You discover the value of something when you know the price that was paid for it. While college textbooks may be overpriced, I still pay for them because I see the value of the end product: a college education for my kids.

God paid a high price for you and me. He gave his only Son, Jesus, as a sacrifice to pay the price for our sins. The value of paying this high price is God providing a way for us to have a relationship with him.

You have incredible worth to God because of the great lengths He was willing to go and the high price He was willing to pay.

Sadly, we often don’t look to Jesus as our primary source of identity. We go searching…grasping for it in other places.

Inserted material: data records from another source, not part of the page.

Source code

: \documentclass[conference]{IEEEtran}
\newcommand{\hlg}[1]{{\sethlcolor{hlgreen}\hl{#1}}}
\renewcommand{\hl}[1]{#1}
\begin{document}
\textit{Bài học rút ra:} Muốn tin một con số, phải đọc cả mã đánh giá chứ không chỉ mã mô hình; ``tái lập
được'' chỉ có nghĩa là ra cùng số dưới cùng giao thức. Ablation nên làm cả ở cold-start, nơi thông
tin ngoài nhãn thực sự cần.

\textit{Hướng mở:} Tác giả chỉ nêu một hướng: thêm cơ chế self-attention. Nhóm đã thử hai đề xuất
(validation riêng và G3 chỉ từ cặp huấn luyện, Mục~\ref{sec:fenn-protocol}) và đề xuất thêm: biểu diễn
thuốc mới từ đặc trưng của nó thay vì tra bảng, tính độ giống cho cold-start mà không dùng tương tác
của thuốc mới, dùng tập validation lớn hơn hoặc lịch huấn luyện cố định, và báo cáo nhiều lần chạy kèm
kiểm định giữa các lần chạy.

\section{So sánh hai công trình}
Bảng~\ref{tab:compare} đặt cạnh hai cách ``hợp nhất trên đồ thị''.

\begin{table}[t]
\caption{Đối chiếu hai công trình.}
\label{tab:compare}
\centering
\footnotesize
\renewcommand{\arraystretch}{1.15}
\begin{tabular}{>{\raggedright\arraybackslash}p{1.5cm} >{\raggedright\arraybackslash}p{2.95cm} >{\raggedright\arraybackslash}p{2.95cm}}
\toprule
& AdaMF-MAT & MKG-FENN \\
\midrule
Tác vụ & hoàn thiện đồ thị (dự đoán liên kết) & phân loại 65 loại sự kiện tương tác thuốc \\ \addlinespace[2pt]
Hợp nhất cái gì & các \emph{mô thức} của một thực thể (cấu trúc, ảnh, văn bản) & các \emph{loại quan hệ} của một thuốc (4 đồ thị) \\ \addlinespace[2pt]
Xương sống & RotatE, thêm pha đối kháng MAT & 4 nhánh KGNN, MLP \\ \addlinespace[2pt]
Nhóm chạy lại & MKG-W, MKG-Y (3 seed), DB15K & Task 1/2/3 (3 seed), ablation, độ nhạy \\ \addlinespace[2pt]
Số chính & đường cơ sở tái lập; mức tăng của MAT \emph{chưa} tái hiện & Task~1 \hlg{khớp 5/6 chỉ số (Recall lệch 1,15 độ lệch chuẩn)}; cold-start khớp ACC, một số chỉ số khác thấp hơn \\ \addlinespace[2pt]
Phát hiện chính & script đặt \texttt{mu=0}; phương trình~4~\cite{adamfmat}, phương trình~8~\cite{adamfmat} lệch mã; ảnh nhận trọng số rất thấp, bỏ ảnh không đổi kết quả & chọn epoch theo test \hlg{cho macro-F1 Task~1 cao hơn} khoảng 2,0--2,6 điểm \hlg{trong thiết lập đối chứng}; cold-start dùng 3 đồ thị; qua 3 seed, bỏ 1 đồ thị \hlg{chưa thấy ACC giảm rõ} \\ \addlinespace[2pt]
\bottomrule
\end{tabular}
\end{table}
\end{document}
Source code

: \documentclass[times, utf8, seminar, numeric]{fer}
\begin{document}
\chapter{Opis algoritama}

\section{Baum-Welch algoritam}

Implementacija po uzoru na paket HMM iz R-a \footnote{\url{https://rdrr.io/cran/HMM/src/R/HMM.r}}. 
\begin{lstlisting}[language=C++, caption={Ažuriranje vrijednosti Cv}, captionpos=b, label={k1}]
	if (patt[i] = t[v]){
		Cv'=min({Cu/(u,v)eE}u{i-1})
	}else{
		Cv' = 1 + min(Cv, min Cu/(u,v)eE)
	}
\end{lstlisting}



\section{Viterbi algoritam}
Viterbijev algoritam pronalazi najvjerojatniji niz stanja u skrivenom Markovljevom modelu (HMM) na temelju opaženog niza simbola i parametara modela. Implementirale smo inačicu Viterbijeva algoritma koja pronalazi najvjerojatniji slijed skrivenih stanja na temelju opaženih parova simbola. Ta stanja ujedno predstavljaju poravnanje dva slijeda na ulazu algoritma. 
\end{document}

Looking for that thing, that career, that relationship, that job to give us the worth our hearts are desperately longing for.

For years, I derived my worth from what I did. I lived as if my performance was what made me valuable. I would do, do, do…add, add, add wearing myself out to prove my worth and significance. When I did well, I felt good, but when I failed, I was devastated. It was like running on a treadmill – I was working hard and completely wearing myself out, but getting nowhere.

We’ve looked at how the One who created us is the One who has the right to name us. Similarly, the One who created us is the same One who should define our worth. If we’re not allowing the truth of God’s word to define us, something else will.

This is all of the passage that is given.